[Plain-text document sources]

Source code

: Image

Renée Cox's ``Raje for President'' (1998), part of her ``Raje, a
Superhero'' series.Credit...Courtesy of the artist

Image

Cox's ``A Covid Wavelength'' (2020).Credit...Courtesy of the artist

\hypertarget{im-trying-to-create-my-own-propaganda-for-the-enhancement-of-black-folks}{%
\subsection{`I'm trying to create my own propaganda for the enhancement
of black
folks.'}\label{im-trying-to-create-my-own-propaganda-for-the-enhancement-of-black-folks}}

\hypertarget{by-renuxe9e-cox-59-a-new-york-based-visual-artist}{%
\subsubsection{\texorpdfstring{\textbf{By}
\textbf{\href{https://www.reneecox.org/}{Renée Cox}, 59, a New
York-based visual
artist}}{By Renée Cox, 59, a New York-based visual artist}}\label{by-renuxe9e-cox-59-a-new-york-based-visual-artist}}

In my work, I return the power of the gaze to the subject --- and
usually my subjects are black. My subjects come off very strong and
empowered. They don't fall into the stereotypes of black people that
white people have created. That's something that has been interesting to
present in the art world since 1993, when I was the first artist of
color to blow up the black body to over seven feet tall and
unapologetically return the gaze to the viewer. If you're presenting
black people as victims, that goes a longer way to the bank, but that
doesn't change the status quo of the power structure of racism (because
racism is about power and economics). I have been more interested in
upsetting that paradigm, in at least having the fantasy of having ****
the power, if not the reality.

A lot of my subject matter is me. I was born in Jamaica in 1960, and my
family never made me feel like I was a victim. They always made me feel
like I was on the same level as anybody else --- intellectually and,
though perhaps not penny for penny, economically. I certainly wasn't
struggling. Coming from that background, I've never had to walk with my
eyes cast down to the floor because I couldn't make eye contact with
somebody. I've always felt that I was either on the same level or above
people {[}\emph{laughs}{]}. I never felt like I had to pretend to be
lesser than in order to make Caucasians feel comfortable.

WORK TO COMPLETE
Write the records out again, character for character.

THE COMPLETED TASK
Source code

: Image

Renée Cox's ``Raje for President'' (1998), part of her ``Raje, a
Superhero'' series.Credit...Courtesy of the artist

Image

Cox's ``A Covid Wavelength'' (2020).Credit...Courtesy of the artist

\hypertarget{im-trying-to-create-my-own-propaganda-for-the-enhancement-of-black-folks}{%
\subsection{`I'm trying to create my own propaganda for the enhancement
of black
folks.'}\label{im-trying-to-create-my-own-propaganda-for-the-enhancement-of-black-folks}}

\hypertarget{by-renuxe9e-cox-59-a-new-york-based-visual-artist}{%
\subsubsection{\texorpdfstring{\textbf{By}
\textbf{\href{https://www.reneecox.org/}{Renée Cox}, 59, a New
York-based visual
artist}}{By Renée Cox, 59, a New York-based visual artist}}\label{by-renuxe9e-cox-59-a-new-york-based-visual-artist}}

In my work, I return the power of the gaze to the subject --- and
usually my subjects are black. My subjects come off very strong and
empowered. They don't fall into the stereotypes of black people that
white people have created. That's something that has been interesting to
present in the art world since 1993, when I was the first artist of
color to blow up the black body to over seven feet tall and
unapologetically return the gaze to the viewer. If you're presenting
black people as victims, that goes a longer way to the bank, but that
doesn't change the status quo of the power structure of racism (because
racism is about power and economics). I have been more interested in
upsetting that paradigm, in at least having the fantasy of having ****
the power, if not the reality.

A lot of my subject matter is me. I was born in Jamaica in 1960, and my
family never made me feel like I was a victim. They always made me feel
like I was on the same level as anybody else --- intellectually and,
though perhaps not penny for penny, economically. I certainly wasn't
struggling. Coming from that background, I've never had to walk with my
eyes cast down to the floor because I couldn't make eye contact with
somebody. I've always felt that I was either on the same level or above
people {[}\emph{laughs}{]}. I never felt like I had to pretend to be
lesser than in order to make Caucasians feel comfortable.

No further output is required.